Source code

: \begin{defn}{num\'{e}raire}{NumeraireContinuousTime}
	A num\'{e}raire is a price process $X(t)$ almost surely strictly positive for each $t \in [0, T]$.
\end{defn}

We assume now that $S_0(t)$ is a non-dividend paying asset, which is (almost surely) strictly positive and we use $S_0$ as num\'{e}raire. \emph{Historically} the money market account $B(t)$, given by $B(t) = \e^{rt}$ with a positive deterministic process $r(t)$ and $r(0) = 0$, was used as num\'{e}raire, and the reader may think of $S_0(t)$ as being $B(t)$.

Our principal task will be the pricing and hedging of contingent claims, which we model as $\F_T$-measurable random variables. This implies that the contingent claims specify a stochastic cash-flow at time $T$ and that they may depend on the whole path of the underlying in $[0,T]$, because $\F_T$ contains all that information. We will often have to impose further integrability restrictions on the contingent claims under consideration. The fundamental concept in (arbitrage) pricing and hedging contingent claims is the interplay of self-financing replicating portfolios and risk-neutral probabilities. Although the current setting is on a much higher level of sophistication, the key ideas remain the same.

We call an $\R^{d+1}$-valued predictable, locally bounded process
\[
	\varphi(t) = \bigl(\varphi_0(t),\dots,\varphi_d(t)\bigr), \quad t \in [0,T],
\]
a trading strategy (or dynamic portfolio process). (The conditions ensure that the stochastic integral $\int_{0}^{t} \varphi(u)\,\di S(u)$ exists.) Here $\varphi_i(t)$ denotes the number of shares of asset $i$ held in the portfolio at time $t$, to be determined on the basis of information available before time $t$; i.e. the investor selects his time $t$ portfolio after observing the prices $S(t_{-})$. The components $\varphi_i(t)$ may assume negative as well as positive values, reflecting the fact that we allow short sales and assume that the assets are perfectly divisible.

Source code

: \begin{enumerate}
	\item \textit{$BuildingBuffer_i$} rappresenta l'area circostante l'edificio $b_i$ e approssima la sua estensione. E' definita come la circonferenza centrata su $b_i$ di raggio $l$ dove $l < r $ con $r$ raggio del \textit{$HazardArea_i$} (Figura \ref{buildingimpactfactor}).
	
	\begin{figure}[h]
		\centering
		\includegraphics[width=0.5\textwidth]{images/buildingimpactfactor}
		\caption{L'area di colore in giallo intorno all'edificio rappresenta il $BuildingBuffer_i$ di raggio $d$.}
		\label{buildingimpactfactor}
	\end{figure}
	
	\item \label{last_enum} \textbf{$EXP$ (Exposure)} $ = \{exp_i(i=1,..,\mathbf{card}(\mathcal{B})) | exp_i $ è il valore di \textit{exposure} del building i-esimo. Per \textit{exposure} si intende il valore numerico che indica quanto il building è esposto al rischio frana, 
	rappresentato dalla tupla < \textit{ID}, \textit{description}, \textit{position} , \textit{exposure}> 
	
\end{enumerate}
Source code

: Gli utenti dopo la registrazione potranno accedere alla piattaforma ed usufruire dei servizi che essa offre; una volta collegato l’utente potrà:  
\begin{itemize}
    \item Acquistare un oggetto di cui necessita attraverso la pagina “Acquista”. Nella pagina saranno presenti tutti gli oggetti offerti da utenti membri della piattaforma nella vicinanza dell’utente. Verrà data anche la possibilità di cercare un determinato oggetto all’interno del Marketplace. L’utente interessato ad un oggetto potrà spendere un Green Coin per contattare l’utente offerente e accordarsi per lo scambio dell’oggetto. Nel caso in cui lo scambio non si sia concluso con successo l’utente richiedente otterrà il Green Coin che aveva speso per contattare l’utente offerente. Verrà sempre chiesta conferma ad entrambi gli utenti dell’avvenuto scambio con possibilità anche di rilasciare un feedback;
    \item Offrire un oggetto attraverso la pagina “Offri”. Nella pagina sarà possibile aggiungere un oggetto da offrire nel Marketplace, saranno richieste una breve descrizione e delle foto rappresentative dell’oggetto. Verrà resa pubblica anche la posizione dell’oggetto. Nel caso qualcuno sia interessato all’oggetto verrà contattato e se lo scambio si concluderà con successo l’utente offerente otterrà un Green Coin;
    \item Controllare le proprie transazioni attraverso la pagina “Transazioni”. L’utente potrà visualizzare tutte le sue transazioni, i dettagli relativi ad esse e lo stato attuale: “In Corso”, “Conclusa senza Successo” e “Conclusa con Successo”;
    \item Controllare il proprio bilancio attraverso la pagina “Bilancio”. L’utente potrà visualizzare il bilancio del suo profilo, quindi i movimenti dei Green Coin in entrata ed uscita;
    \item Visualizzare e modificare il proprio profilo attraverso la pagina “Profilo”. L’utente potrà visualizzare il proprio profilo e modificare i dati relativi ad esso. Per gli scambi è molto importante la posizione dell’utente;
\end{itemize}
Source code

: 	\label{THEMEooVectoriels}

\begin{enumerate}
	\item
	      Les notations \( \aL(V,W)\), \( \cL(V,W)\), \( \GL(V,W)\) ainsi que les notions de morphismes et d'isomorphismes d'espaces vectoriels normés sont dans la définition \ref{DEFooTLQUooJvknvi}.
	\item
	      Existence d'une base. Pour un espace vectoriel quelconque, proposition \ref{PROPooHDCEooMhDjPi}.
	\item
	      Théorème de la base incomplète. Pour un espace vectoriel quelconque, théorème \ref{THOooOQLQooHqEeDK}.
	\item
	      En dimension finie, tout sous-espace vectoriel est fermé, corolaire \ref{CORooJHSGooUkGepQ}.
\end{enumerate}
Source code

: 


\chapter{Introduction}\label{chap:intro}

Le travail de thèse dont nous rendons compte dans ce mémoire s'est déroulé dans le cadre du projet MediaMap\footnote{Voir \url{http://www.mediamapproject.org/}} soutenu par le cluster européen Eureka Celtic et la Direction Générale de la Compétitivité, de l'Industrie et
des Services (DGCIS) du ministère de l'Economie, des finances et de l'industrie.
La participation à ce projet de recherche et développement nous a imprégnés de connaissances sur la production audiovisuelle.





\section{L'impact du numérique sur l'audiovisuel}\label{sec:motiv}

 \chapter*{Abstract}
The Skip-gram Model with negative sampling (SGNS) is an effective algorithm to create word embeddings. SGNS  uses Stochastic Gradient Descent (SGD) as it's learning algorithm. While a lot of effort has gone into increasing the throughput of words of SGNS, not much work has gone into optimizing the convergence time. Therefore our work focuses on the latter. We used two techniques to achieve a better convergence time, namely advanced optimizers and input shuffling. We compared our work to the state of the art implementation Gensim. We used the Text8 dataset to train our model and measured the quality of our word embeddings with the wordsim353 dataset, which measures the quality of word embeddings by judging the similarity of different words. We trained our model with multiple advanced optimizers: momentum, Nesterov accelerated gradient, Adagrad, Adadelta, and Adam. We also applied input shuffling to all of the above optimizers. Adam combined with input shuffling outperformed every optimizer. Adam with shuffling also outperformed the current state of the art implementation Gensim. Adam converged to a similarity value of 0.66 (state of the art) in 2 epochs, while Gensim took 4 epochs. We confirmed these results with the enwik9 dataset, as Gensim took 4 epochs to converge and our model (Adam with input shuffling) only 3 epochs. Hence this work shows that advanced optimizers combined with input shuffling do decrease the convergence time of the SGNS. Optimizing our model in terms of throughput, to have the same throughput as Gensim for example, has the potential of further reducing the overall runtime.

» **TASK BRIEF**:
Restate the listing above word for word.

» **RESPONSE**:
Source code

: \begin{defn}{num\'{e}raire}{NumeraireContinuousTime}
	A num\'{e}raire is a price process $X(t)$ almost surely strictly positive for each $t \in [0, T]$.
\end{defn}

We assume now that $S_0(t)$ is a non-dividend paying asset, which is (almost surely) strictly positive and we use $S_0$ as num\'{e}raire. \emph{Historically} the money market account $B(t)$, given by $B(t) = \e^{rt}$ with a positive deterministic process $r(t)$ and $r(0) = 0$, was used as num\'{e}raire, and the reader may think of $S_0(t)$ as being $B(t)$.

Our principal task will be the pricing and hedging of contingent claims, which we model as $\F_T$-measurable random variables. This implies that the contingent claims specify a stochastic cash-flow at time $T$ and that they may depend on the whole path of the underlying in $[0,T]$, because $\F_T$ contains all that information. We will often have to impose further integrability restrictions on the contingent claims under consideration. The fundamental concept in (arbitrage) pricing and hedging contingent claims is the interplay of self-financing replicating portfolios and risk-neutral probabilities. Although the current setting is on a much higher level of sophistication, the key ideas remain the same.

We call an $\R^{d+1}$-valued predictable, locally bounded process
\[
	\varphi(t) = \bigl(\varphi_0(t),\dots,\varphi_d(t)\bigr), \quad t \in [0,T],
\]
a trading strategy (or dynamic portfolio process). (The conditions ensure that the stochastic integral $\int_{0}^{t} \varphi(u)\,\di S(u)$ exists.) Here $\varphi_i(t)$ denotes the number of shares of asset $i$ held in the portfolio at time $t$, to be determined on the basis of information available before time $t$; i.e. the investor selects his time $t$ portfolio after observing the prices $S(t_{-})$. The components $\varphi_i(t)$ may assume negative as well as positive values, reflecting the fact that we allow short sales and assume that the assets are perfectly divisible.

Source code

: \begin{enumerate}
	\item \textit{$BuildingBuffer_i$} rappresenta l'area circostante l'edificio $b_i$ e approssima la sua estensione. E' definita come la circonferenza centrata su $b_i$ di raggio $l$ dove $l < r $ con $r$ raggio del \textit{$HazardArea_i$} (Figura \ref{buildingimpactfactor}).
	
	\begin{figure}[h]
		\centering
		\includegraphics[width=0.5\textwidth]{images/buildingimpactfactor}
		\caption{L'area di colore in giallo intorno all'edificio rappresenta il $BuildingBuffer_i$ di raggio $d$.}
		\label{buildingimpactfactor}
	\end{figure}
	
	\item \label{last_enum} \textbf{$EXP$ (Exposure)} $ = \{exp_i(i=1,..,\mathbf{card}(\mathcal{B})) | exp_i $ è il valore di \textit{exposure} del building i-esimo. Per \textit{exposure} si intende il valore numerico che indica quanto il building è esposto al rischio frana, 
	rappresentato dalla tupla < \textit{ID}, \textit{description}, \textit{position} , \textit{exposure}> 
	
\end{enumerate}
Source code

: Gli utenti dopo la registrazione potranno accedere alla piattaforma ed usufruire dei servizi che essa offre; una volta collegato l’utente potrà:  
\begin{itemize}
    \item Acquistare un oggetto di cui necessita attraverso la pagina “Acquista”. Nella pagina saranno presenti tutti gli oggetti offerti da utenti membri della piattaforma nella vicinanza dell’utente. Verrà data anche la possibilità di cercare un determinato oggetto all’interno del Marketplace. L’utente interessato ad un oggetto potrà spendere un Green Coin per contattare l’utente offerente e accordarsi per lo scambio dell’oggetto. Nel caso in cui lo scambio non si sia concluso con successo l’utente richiedente otterrà il Green Coin che aveva speso per contattare l’utente offerente. Verrà sempre chiesta conferma ad entrambi gli utenti dell’avvenuto scambio con possibilità anche di rilasciare un feedback;
    \item Offrire un oggetto attraverso la pagina “Offri”. Nella pagina sarà possibile aggiungere un oggetto da offrire nel Marketplace, saranno richieste una breve descrizione e delle foto rappresentative dell’oggetto. Verrà resa pubblica anche la posizione dell’oggetto. Nel caso qualcuno sia interessato all’oggetto verrà contattato e se lo scambio si concluderà con successo l’utente offerente otterrà un Green Coin;
    \item Controllare le proprie transazioni attraverso la pagina “Transazioni”. L’utente potrà visualizzare tutte le sue transazioni, i dettagli relativi ad esse e lo stato attuale: “In Corso”, “Conclusa senza Successo” e “Conclusa con Successo”;
    \item Controllare il proprio bilancio attraverso la pagina “Bilancio”. L’utente potrà visualizzare il bilancio del suo profilo, quindi i movimenti dei Green Coin in entrata ed uscita;
    \item Visualizzare e modificare il proprio profilo attraverso la pagina “Profilo”. L’utente potrà visualizzare il proprio profilo e modificare i dati relativi ad esso. Per gli scambi è molto importante la posizione dell’utente;
\end{itemize}
Source code

: 	\label{THEMEooVectoriels}

\begin{enumerate}
	\item
	      Les notations \( \aL(V,W)\), \( \cL(V,W)\), \( \GL(V,W)\) ainsi que les notions de morphismes et d'isomorphismes d'espaces vectoriels normés sont dans la définition \ref{DEFooTLQUooJvknvi}.
	\item
	      Existence d'une base. Pour un espace vectoriel quelconque, proposition \ref{PROPooHDCEooMhDjPi}.
	\item
	      Théorème de la base incomplète. Pour un espace vectoriel quelconque, théorème \ref{THOooOQLQooHqEeDK}.
	\item
	      En dimension finie, tout sous-espace vectoriel est fermé, corolaire \ref{CORooJHSGooUkGepQ}.
\end{enumerate}
Source code

: 


\chapter{Introduction}\label{chap:intro}

Le travail de thèse dont nous rendons compte dans ce mémoire s'est déroulé dans le cadre du projet MediaMap\footnote{Voir \url{http://www.mediamapproject.org/}} soutenu par le cluster européen Eureka Celtic et la Direction Générale de la Compétitivité, de l'Industrie et
des Services (DGCIS) du ministère de l'Economie, des finances et de l'industrie.
La participation à ce projet de recherche et développement nous a imprégnés de connaissances sur la production audiovisuelle.





\section{L'impact du numérique sur l'audiovisuel}\label{sec:motiv}

 \chapter*{Abstract}
The Skip-gram Model with negative sampling (SGNS) is an effective algorithm to create word embeddings. SGNS  uses Stochastic Gradient Descent (SGD) as it's learning algorithm. While a lot of effort has gone into increasing the throughput of words of SGNS, not much work has gone into optimizing the convergence time. Therefore our work focuses on the latter. We used two techniques to achieve a better convergence time, namely advanced optimizers and input shuffling. We compared our work to the state of the art implementation Gensim. We used the Text8 dataset to train our model and measured the quality of our word embeddings with the wordsim353 dataset, which measures the quality of word embeddings by judging the similarity of different words. We trained our model with multiple advanced optimizers: momentum, Nesterov accelerated gradient, Adagrad, Adadelta, and Adam. We also applied input shuffling to all of the above optimizers. Adam combined with input shuffling outperformed every optimizer. Adam with shuffling also outperformed the current state of the art implementation Gensim. Adam converged to a similarity value of 0.66 (state of the art) in 2 epochs, while Gensim took 4 epochs. We confirmed these results with the enwik9 dataset, as Gensim took 4 epochs to converge and our model (Adam with input shuffling) only 3 epochs. Hence this work shows that advanced optimizers combined with input shuffling do decrease the convergence time of the SGNS. Optimizing our model in terms of throughput, to have the same throughput as Gensim for example, has the potential of further reducing the overall runtime.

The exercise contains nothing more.